─── Supplied material

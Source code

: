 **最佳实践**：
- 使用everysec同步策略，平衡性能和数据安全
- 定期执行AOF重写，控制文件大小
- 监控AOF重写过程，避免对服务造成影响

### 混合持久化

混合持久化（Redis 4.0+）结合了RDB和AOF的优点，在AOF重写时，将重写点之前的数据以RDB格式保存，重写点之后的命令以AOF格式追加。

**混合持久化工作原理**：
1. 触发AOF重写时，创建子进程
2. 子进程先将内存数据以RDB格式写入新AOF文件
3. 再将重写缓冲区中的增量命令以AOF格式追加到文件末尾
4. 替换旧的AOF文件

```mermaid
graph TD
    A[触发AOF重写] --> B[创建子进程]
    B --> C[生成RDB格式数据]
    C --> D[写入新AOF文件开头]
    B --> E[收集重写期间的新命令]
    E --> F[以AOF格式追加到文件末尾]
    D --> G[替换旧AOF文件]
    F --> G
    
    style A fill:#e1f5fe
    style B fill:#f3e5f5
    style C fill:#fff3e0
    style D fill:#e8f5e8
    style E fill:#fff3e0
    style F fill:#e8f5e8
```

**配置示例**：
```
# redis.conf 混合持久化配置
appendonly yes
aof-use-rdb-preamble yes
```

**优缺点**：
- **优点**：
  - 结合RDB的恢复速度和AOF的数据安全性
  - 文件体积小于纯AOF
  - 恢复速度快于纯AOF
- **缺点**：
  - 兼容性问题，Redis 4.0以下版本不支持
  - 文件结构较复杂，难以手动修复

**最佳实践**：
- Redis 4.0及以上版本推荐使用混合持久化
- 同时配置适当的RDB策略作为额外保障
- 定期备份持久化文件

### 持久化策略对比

──────

**Required work**
If a line in the data holds the string "style", copy that line.

**Task solution**
    style A fill:#e1f5fe
    style B fill:#f3e5f5
    style C fill:#fff3e0
    style D fill:#e8f5e8
    style E fill:#fff3e0
    style F fill:#e8f5e8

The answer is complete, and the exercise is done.